The public schools have already jammed more kids than ever in classes, and cut the hours, and the school days, and given up everything they think they can.
I hesitate to write about this in this blog because it is so hopelessly political, outside my normal areas of discussion, and just plain doomed to frustration and, sadly, predictability. Complaining about public education in this country is trite. There are choruses of articulate and well-educated voices crying out against what’s happening to education in this country.
You can find lots of statistics, and lots of research, and lots of people ready to blame somebody: one political party or another, parents, teachers, politicians, teachers’ unions, administration, coddling the kids, equality through mediocrity, and on and on.
If we really cared, as a society, we’d make it a priority. Do we really care?
When I was a kid, in the 1950s and 1960s, education was an accepted national priority. Sure, maybe it was because we were afraid of the Russians, or worrying about the space race … but it worked. And maybe it was because we were comparatively wealthier then than now, in the aftermath of World War II, as competing nations’ industrial base had been destroyed. And maybe we weren’t so polarized politically.

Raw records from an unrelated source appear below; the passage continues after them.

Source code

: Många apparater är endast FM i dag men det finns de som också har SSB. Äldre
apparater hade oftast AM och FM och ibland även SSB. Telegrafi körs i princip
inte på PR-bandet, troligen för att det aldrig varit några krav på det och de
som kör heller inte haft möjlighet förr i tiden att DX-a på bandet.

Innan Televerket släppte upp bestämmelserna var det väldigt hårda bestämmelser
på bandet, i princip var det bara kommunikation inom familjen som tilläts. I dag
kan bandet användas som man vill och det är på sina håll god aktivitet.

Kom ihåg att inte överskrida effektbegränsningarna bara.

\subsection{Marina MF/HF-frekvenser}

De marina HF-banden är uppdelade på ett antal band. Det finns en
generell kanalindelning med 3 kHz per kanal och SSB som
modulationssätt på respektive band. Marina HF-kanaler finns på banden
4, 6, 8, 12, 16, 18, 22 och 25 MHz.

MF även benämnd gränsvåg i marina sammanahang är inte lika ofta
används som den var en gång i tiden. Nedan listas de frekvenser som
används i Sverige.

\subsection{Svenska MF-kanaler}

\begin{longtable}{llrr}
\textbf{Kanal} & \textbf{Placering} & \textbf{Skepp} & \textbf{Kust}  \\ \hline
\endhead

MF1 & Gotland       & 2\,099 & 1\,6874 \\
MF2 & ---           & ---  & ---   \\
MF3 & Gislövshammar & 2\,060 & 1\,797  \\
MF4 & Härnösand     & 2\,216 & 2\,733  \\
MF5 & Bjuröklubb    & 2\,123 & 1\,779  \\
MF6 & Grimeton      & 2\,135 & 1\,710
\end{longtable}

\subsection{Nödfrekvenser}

And while we’re bickering over whether it’s Democrats or Republicans or liberals or conservatives or too many administrators or teachers’ unions or voter revolt or government waste, teachers and kids are stuffed together in impossible situations already, and public school budgets decline further.
Do you relate to national pride? How does it feel to live in a country whose public education is second or third rate?
Do we care? Or is politics more important? Or is good education just too expensive for this society?